"Kak, aku boleh berteduh di sini?"
"Boleh, silakan duduk!"
"Terima kasih, Kak."
"Iya, sama-sama."
Ia pun duduk di kursi sebelahku dengan memangku kedua tangannya yang tengah bergenggaman. Mungkin, ia tengah menahan dingin. Lantas aku berinisiatif membuatkan ia teh manis hangat.
"Aku tinggal masuk sebentar, ya?" ucapku sambil berdiri dari kursi.
"Iya, Kak."
Aku pun berjalan menuju dapur untuk membuat teh manis hangat.
"Iya, Kak. Terima kasih banyak, Kak."
Ia pun meminumnya perlahan.
"Oh, iya. Nama kamu siapa?" tanyaku dengan memandangi ia tengah minum.
[Duh, hasrat buayaku meronta-ronta saat melihat bibirnya yang kian menggiurkan usai terbasuh teh hangat yang kusuguhkan.]
"Ifah, Kak. Kalau nama Kakak?"
"Namaku Fata."
"Oh, Fata. Kalau nama panjangnya, Kak?"
"Fatahillah. Kalau nama panjangmu?"
"Latifah, Kak."
"Oh, Latifah. Nama yang cantik, secantik orangnya," ucapku seraya merayunya, tetapi ia hanya tersenyum manja.
"Oh, iya. Kamu dari mana dan mau ke mana?" tanyaku dengan rasa penasaran.
Namun, ia tak langsung menjawabnya. Buliran bening lebih dulu meluruh dari sudut netra, membasuh pipinya yang merona sayu.
"Loh, kok kamu nangis? Aku salah dalam hal bertanya, ya? Maaf, ya," ucapku yang tak tega melihat ia menangis.

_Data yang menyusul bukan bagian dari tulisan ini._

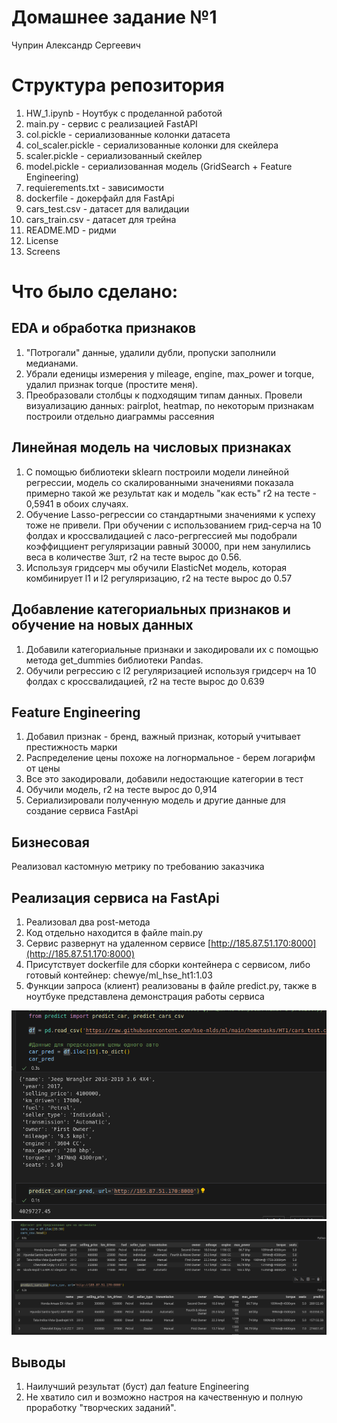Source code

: # Домашнее задание №1 
Чуприн Александр Сергеевич

# Структура репозитория
1. HW_1.ipynb - Ноутбук с проделанной работой
2. main.py - сервис с реализацией FastAPI
3. col.pickle - сериализованные колонки датасета
4. col_scaler.pickle - сериализованные колонки для скейлера
5. scaler.pickle - сериализованный скейлер
6. model.pickle - сериализованная модель (GridSearch + Feature Engineering)
7. requierements.txt - зависимости
8. dockerfile - докерфайл для FastApi
9. cars_test.csv - датасет для валидации
10. cars_train.csv - датасет для трейна
11. README.MD - ридми
12. License
13. Screens

# Что было сделано:
## EDA и обработка признаков
1. "Потрогали" данные, удалили дубли, пропуски заполнили медианами. 
2. Убрали еденицы измерения у mileage, engine, max_power и torque, удалил признак torque (простите меня). 
3. Преобразовали столбцы к подходящим типам данных. Провели визуализацию данных: pairplot, heatmap, по некоторым признакам построили отдельно диаграммы рассеяния

## Линейная модель на числовых признаках
1. С помощью библиотеки sklearn построили модели линейной регрессии, модель со скалированными значениями показала примерно такой же результат как и модель "как есть" r2 на тесте - 0,5941 в обоих случаях. 
2. Обучение Lasso-регрессии со стандартными значениями к успеху тоже не привели. При обучении с использованием грид-серча на 10 фолдах и кроссвалидацией с ласо-регргессией мы подобрали коэффицциент регуляризации равный 30000, при нем занулились веса в количестве 3шт, r2 на тесте вырос до 0.56.
3. Используя гридсерч мы обучили ElasticNet модель, которая комбинирует l1 и l2 регуляризацию, r2 на тесте вырос до 0.57

## Добавление категориальных признаков и обучение на новых данных
1. Добавили категориальные признаки и закодировали их с помощью метода get_dummies библиотеки Pandas.
2. Обучили регрессию с l2 регуляризацией используя гридсерч на 10 фолдах с кроссвалидацией, r2 на тесте вырос до 0.639

## Feature Engineering
1. Добавил признак - бренд, важный признак, который учитывает престижность марки
2. Распределение цены похоже на логнормальное - берем логарифм от цены
3. Все это закодировали, добавили недостающие категории в тест
4. Обучили модель, r2 на тесте вырос до 0,914
5. Сериализировали полученную модель и другие данные для создание сервиса FastApi

## Бизнесовая
Реализовал кастомную метрику по требованию заказчика

## Реализация сервиса на FastApi
1. Реализовал два post-метода
2. Код отдельно находится в файле main.py
3. Сервис развернут на удаленном сервисе [http://185.87.51.170:8000](http://185.87.51.170:8000)
4. Присутствует dockerfile для сборки контейнера с сервисом, либо готовый контейнер: chewye/ml_hse_ht1:1.03
5. Функции запроса (клиент) реализованы в файле predict.py, также в ноутбуке представлена демонстрация работы сервиса

![predict_item](Screens/screen_1.png)
![predict_items](Screens/screen_2.png)



## Выводы
1. Наилучший результат (буст) дал feature Engineering
2. Не хватило сил и возможно настроя на качественную и полную проработку "творческих заданий".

[Ingin rasanya kusapu kesedihan dan air matanya. Ah, hasrat buayaku meronta.]
"Ngak, kok, Kak. Kakak ngak salah, kok," jawabnya seiring mengusap perlahan air matanya.
"Pertanyaanku tadi ngak usah dijawab ngak apa, kok," ucapku sembari masih taat memandangi wajah sayunya.

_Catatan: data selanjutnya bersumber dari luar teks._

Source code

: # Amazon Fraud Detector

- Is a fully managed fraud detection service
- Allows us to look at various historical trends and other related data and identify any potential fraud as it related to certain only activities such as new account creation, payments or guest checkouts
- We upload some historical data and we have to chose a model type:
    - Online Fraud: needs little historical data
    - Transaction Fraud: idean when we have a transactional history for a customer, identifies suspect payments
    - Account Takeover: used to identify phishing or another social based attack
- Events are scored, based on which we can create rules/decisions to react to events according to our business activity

[Duh, tengah bersedih aja wajahnya masih terlihat amat memesona.]
"Gini, Kak. Aku tinggal di kampung sebelah, aku ke kampung ini untuk menghadiri pernikahan Reno. Dia mantan aku, Kak."

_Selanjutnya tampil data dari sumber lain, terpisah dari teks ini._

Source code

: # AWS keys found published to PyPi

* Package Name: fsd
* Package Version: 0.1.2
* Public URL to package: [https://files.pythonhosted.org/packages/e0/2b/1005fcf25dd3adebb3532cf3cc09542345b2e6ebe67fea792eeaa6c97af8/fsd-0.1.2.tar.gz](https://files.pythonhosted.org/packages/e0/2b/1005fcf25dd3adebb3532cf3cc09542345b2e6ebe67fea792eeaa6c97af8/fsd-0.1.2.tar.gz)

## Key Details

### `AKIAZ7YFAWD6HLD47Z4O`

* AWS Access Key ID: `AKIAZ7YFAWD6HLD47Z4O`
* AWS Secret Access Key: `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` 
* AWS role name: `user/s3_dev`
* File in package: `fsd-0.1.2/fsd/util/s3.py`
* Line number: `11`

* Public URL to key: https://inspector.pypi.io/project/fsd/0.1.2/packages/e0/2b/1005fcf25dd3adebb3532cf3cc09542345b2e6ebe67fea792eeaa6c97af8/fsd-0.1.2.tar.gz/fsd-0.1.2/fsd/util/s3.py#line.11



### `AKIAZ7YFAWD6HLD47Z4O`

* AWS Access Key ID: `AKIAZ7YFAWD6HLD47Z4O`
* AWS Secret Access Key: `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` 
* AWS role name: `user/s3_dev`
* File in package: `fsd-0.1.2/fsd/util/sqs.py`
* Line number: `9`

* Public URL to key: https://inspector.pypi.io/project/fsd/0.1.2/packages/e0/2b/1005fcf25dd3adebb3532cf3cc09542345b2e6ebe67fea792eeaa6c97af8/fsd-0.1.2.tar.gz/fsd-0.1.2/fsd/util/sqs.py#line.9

"Oh, Reno anaknya Pak Tarno?"
"Iya, Kak."
"Terus, terus?" tanyaku penasaran.
"Lalu aku keluar dari acara itu, Kak. Aku ngak kuat lihat dia tengah bersanding dengan orang lain. Aku jalan aja mengikuti langkah kaki, akhirnya sampai di sini." jelas Ifah yang masih meneteskan air mata.
"Kamu tadi ke acara itu sendiri?" tanyaku yang masih penasaran.
"Enggak, Kak. Tadi aku sama temen, namanya Sita, tapi aku pergi tanpa sepengetahuannya."
"Oh, gitu."
Aku pun menggeser kursiku untuk lebih dekat dengannya. Lantas kusapu air mata di pipinya dengan tanganku, karena aku sudah tak kuat lagi melihatnya bersedih. Ia pun hanya terdiam pasrah. Mungkin, ia memang butuh seseorang untuk menghapus kesedihannya.
"Yuk, masuk ke dalam! Ngak enak kalau dilihat orang. Kebetulan bapak aku juga menghadiri acara pernikahannya Reno, karena bapakku dan ayahnya Reno temenan. Jadi rumah sepi, ngak ada orang," ajakku dengan nada merayu dan menggenggam mesra tangannya.
"Baik, Kak," jawabnya, dengan nada pasrah.
Aku pun membantunya berdiri, lalu kami masuk seiring kupeluk pinggangnya.
"Cepat bangun! Mau aku siram lagi? Sudah siang ini, kamu ngak kerja apa?" teriak bapakku sambil membawa gayung.
Aku pun beranjak pergi dari kamarku, meninggalkan mimpi semalam yang tergeletak begitu saja di angan, dan bergegas ke kamar mandi sebelum berangkat menjemput mimpi-mimpi lain yang masih berantakan.